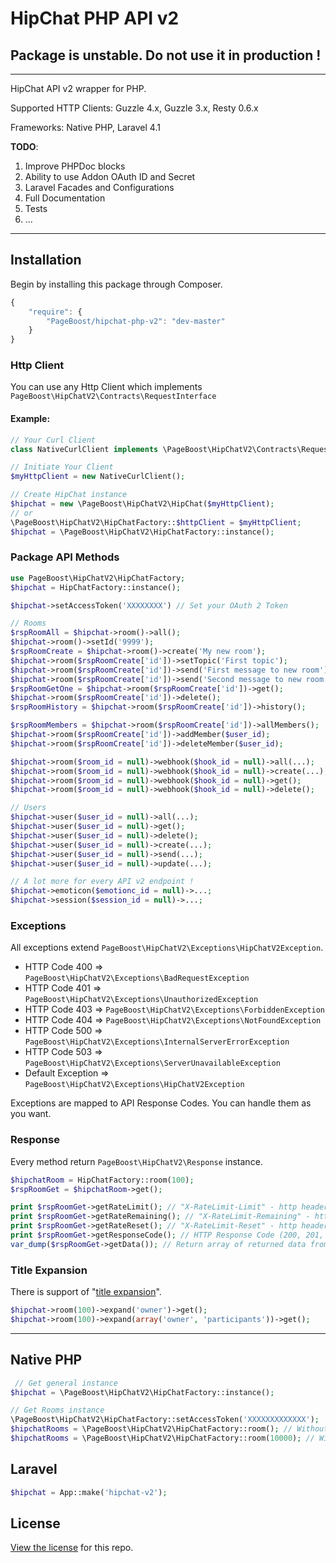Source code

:HipChat PHP API v2
============================

## Package is unstable. Do not use it in production !

___

HipChat API v2 wrapper for PHP.

Supported HTTP Clients: Guzzle 4.x, Guzzle 3.x, Resty 0.6.x

Frameworks: Native PHP, Laravel 4.1

**TODO**:
1. Improve PHPDoc blocks
2. Ability to use Addon OAuth ID and Secret
3. Laravel Facades and Configurations
4. Full Documentation
5. Tests
6. ...

___

## Installation

Begin by installing this package through Composer.

```js
{
    "require": {
        "PageBoost/hipchat-php-v2": "dev-master"
    }
}
```

### Http Client

You can use any Http Client which implements `PageBoost\HipChatV2\Contracts\RequestInterface`

#### Example:

```php
// Your Curl Client
class NativeCurlClient implements \PageBoost\HipChatV2\Contracts\RequestInterface {}

// Initiate Your Client
$myHttpClient = new NativeCurlClient();

// Create HipChat instance
$hipchat = new \PageBoost\HipChatV2\HipChat($myHttpClient);
// or
\PageBoost\HipChatV2\HipChatFactory::$httpClient = $myHttpClient;
$hipchat = \PageBoost\HipChatV2\HipChatFactory::instance();
```

### Package API Methods

```php
use PageBoost\HipChatV2\HipChatFactory;
$hipchat = HipChatFactory::instance();

$hipchat->setAccessToken('XXXXXXXX') // Set your OAuth 2 Token

// Rooms
$rspRoomAll = $hipchat->room()->all();
$hipchat->room()->setId('9999');
$rspRoomCreate = $hipchat->room()->create('My new room');
$hipchat->room($rspRoomCreate['id'])->setTopic('First topic');
$hipchat->room($rspRoomCreate['id'])->send('First message to new room');
$hipchat->room($rspRoomCreate['id'])->send('Second message to new room', true, 'red', 'html');
$rspRoomGetOne = $hipchat->room($rspRoomCreate['id'])->get();
$hipchat->room($rspRoomCreate['id'])->delete();
$rspRoomHistory = $hipchat->room($rspRoomCreate['id'])->history();

$rspRoomMembers = $hipchat->room($rspRoomCreate['id'])->allMembers();
$hipchat->room($rspRoomCreate['id'])->addMember($user_id);
$hipchat->room($rspRoomCreate['id'])->deleteMember($user_id);

$hipchat->room($room_id = null)->webhook($hook_id = null)->all(...);
$hipchat->room($room_id = null)->webhook($hook_id = null)->create(...);
$hipchat->room($room_id = null)->webhook($hook_id = null)->get();
$hipchat->room($room_id = null)->webhook($hook_id = null)->delete();

// Users
$hipchat->user($user_id = null)->all(...);
$hipchat->user($user_id = null)->get();
$hipchat->user($user_id = null)->delete();
$hipchat->user($user_id = null)->create(...);
$hipchat->user($user_id = null)->send(...);
$hipchat->user($user_id = null)->update(...);

// A lot more for every API v2 endpoint !
$hipchat->emoticon($emotionc_id = null)->...;
$hipchat->session($session_id = null)->...;

```

### Exceptions

All exceptions extend `PageBoost\HipChatV2\Exceptions\HipChatV2Exception`.

- HTTP Code 400 => `PageBoost\HipChatV2\Exceptions\BadRequestException`
- HTTP Code 401 => `PageBoost\HipChatV2\Exceptions\UnauthorizedException`
- HTTP Code 403 => `PageBoost\HipChatV2\Exceptions\ForbiddenException`
- HTTP Code 404 => `PageBoost\HipChatV2\Exceptions\NotFoundException`
- HTTP Code 500 => `PageBoost\HipChatV2\Exceptions\InternalServerErrorException`
- HTTP Code 503 => `PageBoost\HipChatV2\Exceptions\ServerUnavailableException`
- Default Exception => `PageBoost\HipChatV2\Exceptions\HipChatV2Exception`

Exceptions are mapped to API Response Codes. You can handle them as you want.

### Response

Every method return `PageBoost\HipChatV2\Response` instance.

```php
$hipchatRoom = HipChatFactory::room(100);
$rspRoomGet = $hipchatRoom->get();

print $rspRoomGet->getRateLimit(); // "X-RateLimit-Limit" - http header
print $rspRoomGet->getRateRemaining(); // "X-RateLimit-Remaining" - http header
print $rspRoomGet->getRateReset(); // "X-RateLimit-Reset" - http header
print $rspRoomGet->getResponseCode(); // HTTP Response Code (200, 201, 204, etc)
var_dump($rspRoomGet->getData()); // Return array of returned data from API
```

### Title Expansion

There is support of "[title expansion](https://www.hipchat.com/docs/apiv2/expansion)".

```php
$hipchat->room(100)->expand('owner')->get();
$hipchat->room(100)->expand(array('owner', 'participants'))->get();
```

___

## Native PHP

```php
 // Get general instance
$hipchat = \PageBoost\HipChatV2\HipChatFactory::instance();

// Get Rooms instance
\PageBoost\HipChatV2\HipChatFactory::setAccessToken('XXXXXXXXXXXXX');
$hipchatRooms = \PageBoost\HipChatV2\HipChatFactory::room(); // Without Room ID
$hipchatRooms = \PageBoost\HipChatV2\HipChatFactory::room(10000); // With Room ID
```

## Laravel 

```php
$hipchat = App::make('hipchat-v2');
```

## License

[View the license](https://github.com/PageBoost/hipchat-php-v2/blob/master/LICENSE) for this repo.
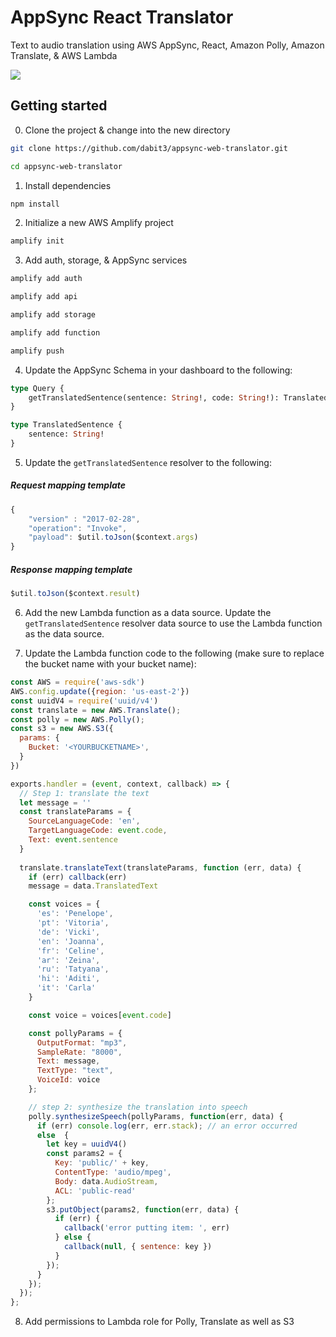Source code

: # AppSync React Translator

Text to audio translation using AWS AppSync, React, Amazon Polly, Amazon Translate, & AWS Lambda

![](https://i.imgur.com/EXZVsXR.jpg)

## Getting started

0. Clone the project & change into the new directory

```sh
git clone https://github.com/dabit3/appsync-web-translator.git

cd appsync-web-translator
```

1. Install dependencies

```sh
npm install
```

2. Initialize a new AWS Amplify project

```sh
amplify init
```

3. Add auth, storage, & AppSync services

```sh
amplify add auth

amplify add api

amplify add storage

amplify add function

amplify push
```

4. Update the AppSync Schema in your dashboard to the following:

```graphql
type Query {
	getTranslatedSentence(sentence: String!, code: String!): TranslatedSentence
}

type TranslatedSentence {
	sentence: String!
}
```

5. Update the `getTranslatedSentence` resolver to the following:

##### Request mapping template
```js
{
    "version" : "2017-02-28",
    "operation": "Invoke",
    "payload": $util.toJson($context.args)
}
```

##### Response mapping template
```js
$util.toJson($context.result)
```

6. Add the new Lambda function as a data source. Update the `getTranslatedSentence` resolver data source to use the Lambda function as the data source.

7. Update the Lambda function code to the following (make sure to replace the bucket name with your bucket name):

```js
const AWS = require('aws-sdk')
AWS.config.update({region: 'us-east-2'})
const uuidV4 = require('uuid/v4')
const translate = new AWS.Translate();
const polly = new AWS.Polly();
const s3 = new AWS.S3({
  params: {
    Bucket: '<YOURBUCKETNAME>',
  }
})

exports.handler = (event, context, callback) => {
  // Step 1: translate the text
  let message = ''
  const translateParams = {
    SourceLanguageCode: 'en',
    TargetLanguageCode: event.code,
    Text: event.sentence
  }
  
  translate.translateText(translateParams, function (err, data) {
    if (err) callback(err)
    message = data.TranslatedText

    const voices = {
      'es': 'Penelope',
      'pt': 'Vitoria',
      'de': 'Vicki',
      'en': 'Joanna',
      'fr': 'Celine',
      'ar': 'Zeina',
      'ru': 'Tatyana',
      'hi': 'Aditi',
      'it': 'Carla'
    }

    const voice = voices[event.code]

    const pollyParams = {
      OutputFormat: "mp3", 
      SampleRate: "8000", 
      Text: message,
      TextType: "text", 
      VoiceId: voice
    };

    // step 2: synthesize the translation into speech  
    polly.synthesizeSpeech(pollyParams, function(err, data) {
      if (err) console.log(err, err.stack); // an error occurred
      else  {
        let key = uuidV4()
        const params2 = {
          Key: 'public/' + key,
          ContentType: 'audio/mpeg',
          Body: data.AudioStream,
          ACL: 'public-read'
        };
        s3.putObject(params2, function(err, data) {
          if (err) {
            callback('error putting item: ', err)
          } else {
            callback(null, { sentence: key })
          }
        });
      }
    });
  });  
};


```

8. Add permissions to Lambda role for Polly, Translate as well as S3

-- -- --

- PROMPT: The expected answer is a copy of each line in the listing above that contains "setAccessToken".

- EXERCISE OUTPUT:
$hipchat->setAccessToken('XXXXXXXX') // Set your OAuth 2 Token
\PageBoost\HipChatV2\HipChatFactory::setAccessToken('XXXXXXXXXXXXX');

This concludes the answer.